◆ **Material provided**
════════════════════

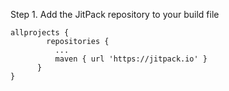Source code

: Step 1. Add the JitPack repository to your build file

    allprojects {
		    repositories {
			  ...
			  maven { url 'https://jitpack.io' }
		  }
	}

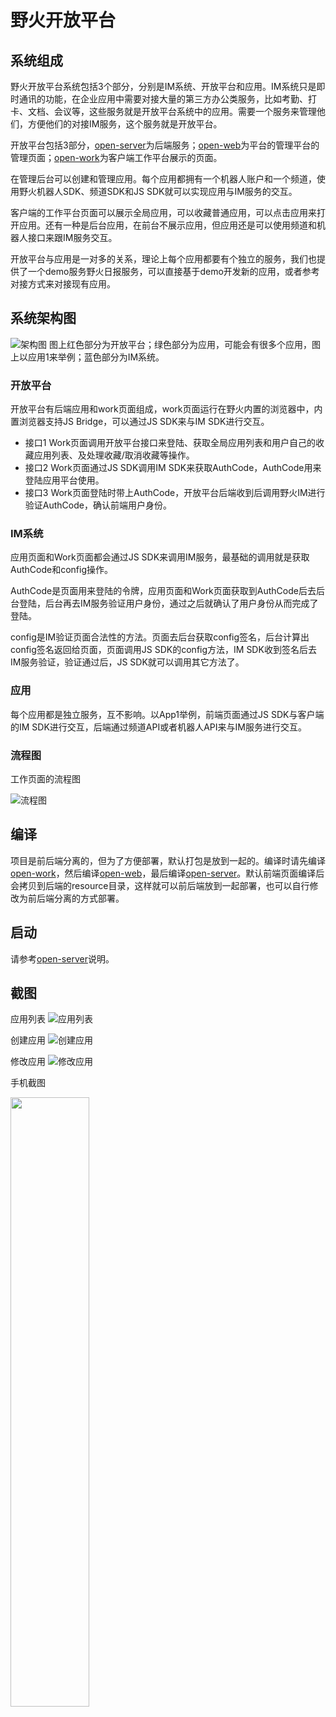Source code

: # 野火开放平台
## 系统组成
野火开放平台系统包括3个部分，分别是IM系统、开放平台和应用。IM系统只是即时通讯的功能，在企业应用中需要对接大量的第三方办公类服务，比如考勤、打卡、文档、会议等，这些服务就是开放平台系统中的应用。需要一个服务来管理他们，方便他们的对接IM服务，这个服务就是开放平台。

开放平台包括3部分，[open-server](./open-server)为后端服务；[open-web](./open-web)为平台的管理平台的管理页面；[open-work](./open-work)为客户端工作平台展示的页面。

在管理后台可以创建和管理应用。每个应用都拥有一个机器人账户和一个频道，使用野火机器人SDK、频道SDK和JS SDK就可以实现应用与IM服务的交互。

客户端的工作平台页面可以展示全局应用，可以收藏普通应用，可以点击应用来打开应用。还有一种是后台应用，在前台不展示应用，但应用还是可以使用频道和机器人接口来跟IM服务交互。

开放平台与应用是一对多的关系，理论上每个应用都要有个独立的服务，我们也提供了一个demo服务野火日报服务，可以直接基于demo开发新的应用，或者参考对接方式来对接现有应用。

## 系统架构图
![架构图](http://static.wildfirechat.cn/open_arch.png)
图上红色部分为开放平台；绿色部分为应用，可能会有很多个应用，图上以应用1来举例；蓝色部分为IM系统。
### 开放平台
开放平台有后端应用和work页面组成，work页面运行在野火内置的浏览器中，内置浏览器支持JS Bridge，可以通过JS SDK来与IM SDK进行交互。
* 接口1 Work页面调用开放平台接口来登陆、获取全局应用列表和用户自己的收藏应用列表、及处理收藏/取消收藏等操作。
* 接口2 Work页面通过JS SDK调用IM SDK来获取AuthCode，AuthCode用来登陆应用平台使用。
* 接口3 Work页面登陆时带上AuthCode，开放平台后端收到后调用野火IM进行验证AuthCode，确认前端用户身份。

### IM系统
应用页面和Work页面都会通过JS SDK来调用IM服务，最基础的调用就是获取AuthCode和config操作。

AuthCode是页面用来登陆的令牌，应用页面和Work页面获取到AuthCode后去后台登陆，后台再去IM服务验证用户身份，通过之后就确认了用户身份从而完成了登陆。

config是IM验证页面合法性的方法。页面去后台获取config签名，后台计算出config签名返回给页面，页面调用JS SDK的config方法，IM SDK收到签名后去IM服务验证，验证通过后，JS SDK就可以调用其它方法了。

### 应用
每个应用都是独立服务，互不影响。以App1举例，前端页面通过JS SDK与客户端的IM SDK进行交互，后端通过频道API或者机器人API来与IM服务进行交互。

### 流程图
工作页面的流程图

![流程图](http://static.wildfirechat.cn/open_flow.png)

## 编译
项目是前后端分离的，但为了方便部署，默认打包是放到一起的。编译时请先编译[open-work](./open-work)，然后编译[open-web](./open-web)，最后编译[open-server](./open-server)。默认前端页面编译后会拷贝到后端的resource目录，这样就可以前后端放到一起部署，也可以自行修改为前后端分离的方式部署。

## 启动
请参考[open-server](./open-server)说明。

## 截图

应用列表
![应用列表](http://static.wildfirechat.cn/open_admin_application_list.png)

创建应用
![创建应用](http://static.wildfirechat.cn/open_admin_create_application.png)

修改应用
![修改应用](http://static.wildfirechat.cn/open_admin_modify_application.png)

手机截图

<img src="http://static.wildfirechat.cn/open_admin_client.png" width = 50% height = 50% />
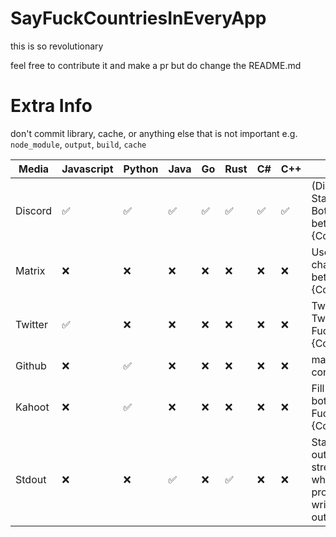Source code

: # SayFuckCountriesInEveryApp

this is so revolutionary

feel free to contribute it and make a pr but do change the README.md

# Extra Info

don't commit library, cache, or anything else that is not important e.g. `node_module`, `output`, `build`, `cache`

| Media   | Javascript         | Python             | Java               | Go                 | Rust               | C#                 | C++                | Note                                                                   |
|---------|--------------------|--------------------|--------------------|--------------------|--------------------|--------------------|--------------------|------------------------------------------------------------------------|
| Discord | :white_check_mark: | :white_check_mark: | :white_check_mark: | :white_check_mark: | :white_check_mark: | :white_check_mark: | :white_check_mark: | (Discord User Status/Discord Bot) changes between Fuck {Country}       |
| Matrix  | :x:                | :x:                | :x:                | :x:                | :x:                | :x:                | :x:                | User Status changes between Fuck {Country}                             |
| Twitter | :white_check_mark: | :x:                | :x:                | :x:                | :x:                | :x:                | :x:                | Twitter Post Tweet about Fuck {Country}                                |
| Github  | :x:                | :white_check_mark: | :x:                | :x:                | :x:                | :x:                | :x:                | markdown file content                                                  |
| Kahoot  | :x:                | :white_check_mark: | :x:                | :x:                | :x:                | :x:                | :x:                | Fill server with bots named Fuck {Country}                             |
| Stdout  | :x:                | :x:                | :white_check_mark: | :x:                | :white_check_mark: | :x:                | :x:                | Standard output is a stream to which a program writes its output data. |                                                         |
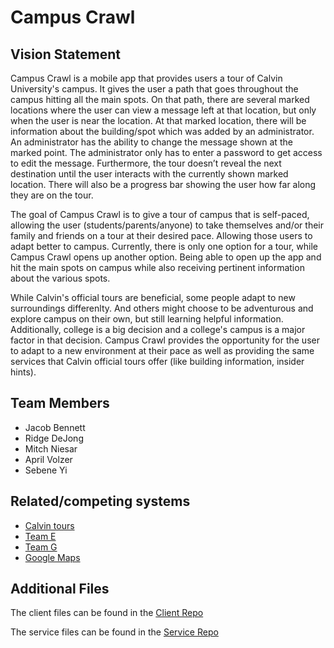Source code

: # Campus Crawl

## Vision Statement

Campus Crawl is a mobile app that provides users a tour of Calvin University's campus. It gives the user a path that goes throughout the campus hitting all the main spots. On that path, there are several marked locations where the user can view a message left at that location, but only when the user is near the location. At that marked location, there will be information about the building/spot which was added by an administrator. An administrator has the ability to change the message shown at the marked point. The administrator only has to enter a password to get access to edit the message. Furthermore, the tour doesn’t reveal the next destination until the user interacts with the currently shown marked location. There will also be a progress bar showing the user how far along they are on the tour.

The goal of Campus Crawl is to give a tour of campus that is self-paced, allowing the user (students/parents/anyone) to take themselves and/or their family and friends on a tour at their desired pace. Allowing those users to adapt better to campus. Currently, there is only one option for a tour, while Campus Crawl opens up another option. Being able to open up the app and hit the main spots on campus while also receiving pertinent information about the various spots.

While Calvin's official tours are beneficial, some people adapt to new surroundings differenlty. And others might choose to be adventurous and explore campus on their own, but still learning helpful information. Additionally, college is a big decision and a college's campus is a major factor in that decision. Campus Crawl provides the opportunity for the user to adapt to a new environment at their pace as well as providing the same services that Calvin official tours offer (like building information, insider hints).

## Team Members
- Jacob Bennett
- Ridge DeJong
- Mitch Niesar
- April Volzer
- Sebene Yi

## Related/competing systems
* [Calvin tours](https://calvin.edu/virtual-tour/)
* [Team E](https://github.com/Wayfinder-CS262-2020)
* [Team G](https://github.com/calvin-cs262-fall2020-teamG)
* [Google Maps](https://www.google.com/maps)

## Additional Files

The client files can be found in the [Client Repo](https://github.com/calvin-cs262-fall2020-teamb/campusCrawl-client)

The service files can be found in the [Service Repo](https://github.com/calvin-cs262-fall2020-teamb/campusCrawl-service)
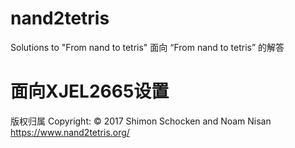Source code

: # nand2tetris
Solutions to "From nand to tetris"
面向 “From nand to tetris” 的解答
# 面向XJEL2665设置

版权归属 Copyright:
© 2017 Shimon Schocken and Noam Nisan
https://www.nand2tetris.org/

════════════════════

◆ **What you should do**
Scan the material above for the word "also", and copy every line in which it is found.

◆ **Answer to the exercise**
Campus Crawl is a mobile app that provides users a tour of Calvin University's campus. It gives the user a path that goes throughout the campus hitting all the main spots. On that path, there are several marked locations where the user can view a message left at that location, but only when the user is near the location. At that marked location, there will be information about the building/spot which was added by an administrator. An administrator has the ability to change the message shown at the marked point. The administrator only has to enter a password to get access to edit the message. Furthermore, the tour doesn’t reveal the next destination until the user interacts with the currently shown marked location. There will also be a progress bar showing the user how far along they are on the tour.
The goal of Campus Crawl is to give a tour of campus that is self-paced, allowing the user (students/parents/anyone) to take themselves and/or their family and friends on a tour at their desired pace. Allowing those users to adapt better to campus. Currently, there is only one option for a tour, while Campus Crawl opens up another option. Being able to open up the app and hit the main spots on campus while also receiving pertinent information about the various spots.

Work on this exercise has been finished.